*BRIEF:*
All lines from the one containing "Quero após finalizar" down to the final line of the entries below: return them exactly.

─── RECORD EXTRACTS ───

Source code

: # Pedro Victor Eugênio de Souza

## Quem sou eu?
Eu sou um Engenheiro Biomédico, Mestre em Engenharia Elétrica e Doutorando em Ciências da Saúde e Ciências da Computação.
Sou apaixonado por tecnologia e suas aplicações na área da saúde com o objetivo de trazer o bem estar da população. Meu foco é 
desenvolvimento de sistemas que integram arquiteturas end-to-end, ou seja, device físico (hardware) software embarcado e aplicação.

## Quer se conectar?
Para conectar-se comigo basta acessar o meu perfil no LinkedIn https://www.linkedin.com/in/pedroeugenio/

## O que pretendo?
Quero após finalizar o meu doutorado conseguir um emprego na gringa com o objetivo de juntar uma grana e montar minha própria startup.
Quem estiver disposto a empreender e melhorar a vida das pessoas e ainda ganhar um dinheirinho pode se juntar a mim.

───

*ANSWER TO THIS PROBLEM:*
Quero após finalizar o meu doutorado conseguir um emprego na gringa com o objetivo de juntar uma grana e montar minha própria startup.
Quem estiver disposto a empreender e melhorar a vida das pessoas e ainda ganhar um dinheirinho pode se juntar a mim.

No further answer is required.